Material for this task START

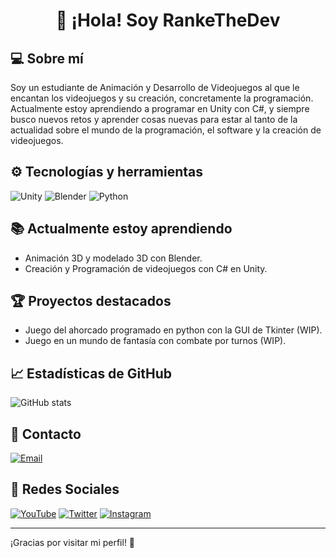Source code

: <h1 align="center">👋 ¡Hola! Soy RankeTheDev</h1>

## 💻 Sobre mí
Soy un estudiante de Animación y Desarrollo de Videojuegos al que le encantan los videojuegos y su creación, concretamente la programación. Actualmente estoy aprendiendo a programar en Unity con C#, y siempre busco nuevos retos y aprender cosas nuevas para estar al tanto de la actualidad sobre el mundo de la programación, el software y la creación de videojuegos.

## ⚙️ Tecnologías y herramientas
![Unity](https://img.shields.io/badge/Unity-6B6B6B?style=for-the-badge&logo=unity&logoColor=white&labelColor=black)
![Blender](https://img.shields.io/badge/Blender-6B6B6B?style=for-the-badge&logo=blender&logoColor=orange&labelColor=blue)
![Python](https://img.shields.io/badge/Python-6B6B6B?style=for-the-badge&logo=python&logoColor=blue&labelColor=FFCC03)

## 📚 Actualmente estoy aprendiendo
- Animación 3D y modelado 3D con Blender.
- Creación y Programación de videojuegos con C# en Unity.

## 🏆 Proyectos destacados
- Juego del ahorcado programado en python con la GUI de Tkinter (WIP).
- Juego en un mundo de fantasía con combate por turnos (WIP).

## 📈 Estadísticas de GitHub
![GitHub stats](https://github-readme-stats.vercel.app/api?username=RankeTheDev&show_icons=true&hide_title=true&count_private=true&theme=radical)

## 📧 Contacto
[![Email](https://img.shields.io/badge/rankethedev@gmail.com-D14836?style=for-the-badge&logo=gmail&logoColor=white&labelColor=101010)](mailto:rankethedev@gmail.com)
<!--[![LinkedIn](https://img.shields.io/badge/LinkedIn-RankeTheDev-0077B5?style=for-the-badge&logo=linkedin&logoColor=white&labelColor=101010)](link perfil LinkedIn)-->
<!--[![Web](https://img.shields.io/badge/Web-RankeTheDev.com-14a1f0?style=for-the-badge&logo=dev.to&logoColor=white&labelColor=101010)](Link Web)-->

## 📎 Redes Sociales
[![YouTube](https://img.shields.io/badge/YouTube-RankeTheDev-FF0000?style=for-the-badge&logo=youtube&logoColor=white&labelColor=101010)](https://www.youtube.com/@RankeTheDev)
[![Twitter](https://img.shields.io/badge/Twitter-RankeTheDev-1DA1F2?style=for-the-badge&logo=X&logoColor=white&labelColor=101010)](https://x.com/RankeTheDev)
[![Instagram](https://img.shields.io/badge/Instagram-RankeTheDev-E4405F?style=for-the-badge&logo=instagram&logoColor=white&labelColor=101010)](https://www.instagram.com/rankethedev/)

---
¡Gracias por visitar mi perfil! 🚀
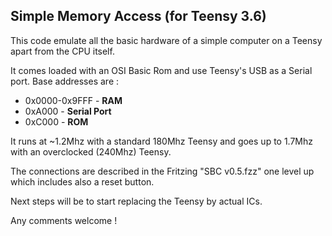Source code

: ## Simple Memory Access (for Teensy 3.6)

This code emulate all the basic hardware of a simple computer on a Teensy apart from the CPU itself.

It comes loaded with an OSI Basic Rom and use Teensy's USB as a Serial port.
Base addresses are :

 - 0x0000-0x9FFF - **RAM**
 - 0xA000 - **Serial Port**
 - 0xC000 - **ROM**

It runs at ~1.2Mhz with a standard 180Mhz Teensy and goes up to 1.7Mhz with an overclocked (240Mhz) Teensy.

The connections are described in the Fritzing "SBC v0.5.fzz" one level up which includes also a reset button.

Next steps will be to start replacing the Teensy by actual ICs.

Any comments welcome !

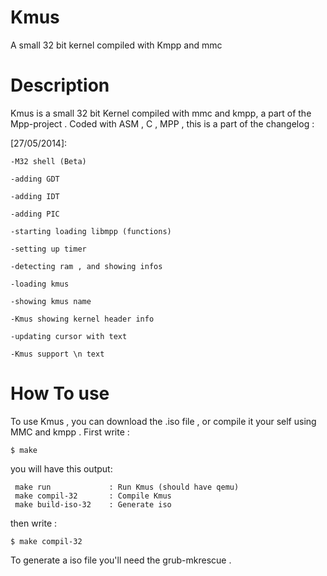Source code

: Kmus
====

A small 32 bit kernel compiled with Kmpp and mmc

Description
===

Kmus is a small 32 bit Kernel compiled with mmc and kmpp, a part of the Mpp-project . Coded with ASM , C , MPP , this is a part of the changelog :

[27/05/2014]:

    -M32 shell (Beta)

    -adding GDT

    -adding IDT

    -adding PIC

    -starting loading libmpp (functions)

    -setting up timer

    -detecting ram , and showing infos

    -loading kmus

    -showing kmus name
    
    -Kmus showing kernel header info

    -updating cursor with text

    -Kmus support \n text

How To use 
===

To use Kmus , you can download the .iso file , or compile it your self using MMC and kmpp . First write :

    $ make
  
you will have this output:

     make run             : Run Kmus (should have qemu)
     make compil-32       : Compile Kmus
     make build-iso-32    : Generate iso
  
then write :

    $ make compil-32
  
To generate a iso file you'll need the grub-mkrescue .
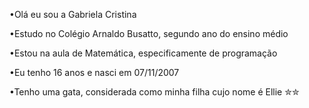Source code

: •Olá eu sou a Gabriela Cristina

•Estudo no Colégio Arnaldo Busatto, segundo ano do ensino médio

•Estou na aula de Matemática, especificamente de programação

•Eu tenho 16 anos e nasci em 07/11/2007

•Tenho uma gata, considerada como minha filha cujo nome é Ellie
✮✮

Material for this task END

Work to be completed: Wherever "small" appears in a line of the entries, copy that line.

Result for this task:
A small 32 bit kernel compiled with Kmpp and mmc
Kmus is a small 32 bit Kernel compiled with mmc and kmpp, a part of the Mpp-project . Coded with ASM , C , MPP , this is a part of the changelog :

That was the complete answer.